Published: April 29, 2011
Section: Editorials


Commencement is approaching, and in preparation, seniors voted this week for the senior commencement speech they would most want to hear on their last day at Brandeis.

Taken together, the 10 speeches are more than options for the senior class to choose. They are a representation of where the class of 2011 has been, where they’re going and most importantly how a Brandeis education has forever changed the class 2011.

The speeches are a strong reminder of the changing times. Stephen Robinson and Julie Judson urge their classmates to keep in touch via the Internet, whether on Facebook or Twitter. Robinson goes further, stating that Brandeis has changed: “As we exit Gosman today, Brandeis enters a new era. President Fred Lawrence has taken over for President Jehuda Reinharz. The new Mandel Center is in full function and looking beautiful.”

Each speech has its own theme. Julian Olidort speaks of the values instilled in graduates by a liberal arts education. Andrew Litwin asks, “Why are we here … What are we celebrating?” and uses his speech to answer the question. Andrew Mandel likens Brandeis to a home.

Allison Simon laments, “Now, as we sit here on our graduation day, we can no longer hide in our favorite study spaces.” Nevertheless, to her, college was a time for finding strength. “Even though it may be incredibly daunting, my hope for each and every graduate is that you use this newfound strength to challenge yourself.”
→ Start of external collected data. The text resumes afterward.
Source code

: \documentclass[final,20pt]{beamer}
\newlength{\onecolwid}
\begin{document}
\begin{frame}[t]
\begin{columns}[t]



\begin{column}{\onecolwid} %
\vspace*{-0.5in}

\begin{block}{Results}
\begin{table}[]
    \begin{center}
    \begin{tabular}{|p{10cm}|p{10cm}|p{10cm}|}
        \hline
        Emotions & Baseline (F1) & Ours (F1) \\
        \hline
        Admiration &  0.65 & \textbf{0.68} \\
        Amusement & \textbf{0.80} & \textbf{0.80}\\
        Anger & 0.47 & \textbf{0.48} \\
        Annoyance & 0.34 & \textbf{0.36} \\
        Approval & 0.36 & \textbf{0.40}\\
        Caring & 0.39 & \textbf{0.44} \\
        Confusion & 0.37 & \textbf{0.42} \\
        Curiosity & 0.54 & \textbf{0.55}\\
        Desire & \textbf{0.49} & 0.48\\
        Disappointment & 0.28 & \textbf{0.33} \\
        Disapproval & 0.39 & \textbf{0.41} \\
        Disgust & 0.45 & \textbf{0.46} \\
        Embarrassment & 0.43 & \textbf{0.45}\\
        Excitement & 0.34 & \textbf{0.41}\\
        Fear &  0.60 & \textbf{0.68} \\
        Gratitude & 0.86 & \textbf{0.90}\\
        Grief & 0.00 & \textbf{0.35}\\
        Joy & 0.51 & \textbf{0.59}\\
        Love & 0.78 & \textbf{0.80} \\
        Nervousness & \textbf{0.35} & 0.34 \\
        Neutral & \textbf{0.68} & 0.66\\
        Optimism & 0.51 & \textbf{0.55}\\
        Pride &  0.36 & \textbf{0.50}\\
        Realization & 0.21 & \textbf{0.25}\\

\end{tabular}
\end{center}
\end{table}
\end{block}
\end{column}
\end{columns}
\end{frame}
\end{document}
“Go for it,” says Stephen Rango. “Brandeisians are not called to blend in, to conform, to keep quiet. … Just go for it. Like seriously. No really. Go for it. We not only owe that to ourselves, but we owe it to the rest of the world.”

The speeches also remind graduates about what makes Brandeis wonderfully different from other schools. Daniel Acheampong urges appreciation of the present, remembering key moments of his Brandeis experience: “We begin to appreciate the long conversations about the economics and the physics exam we had in Usdan, the all-nighters in Shapiro Campus Center writing 25-page papers as we devoured Einstein bagels, the familial Shabbat dinners at Sherman Function Hall, the Battle of the Brandeis DJs with President Lawrence as the MC and the multiple attempts to talk to the girl or guy you wanted to approach since freshman year.”

Ilana Spector remembers the places that make Brandeis different: “I know where I am going … whether it is to the top of Rabb, Usdan or Sherman, and where I have been—Massell, the Castle, the Village, the Mods … Shapiro.”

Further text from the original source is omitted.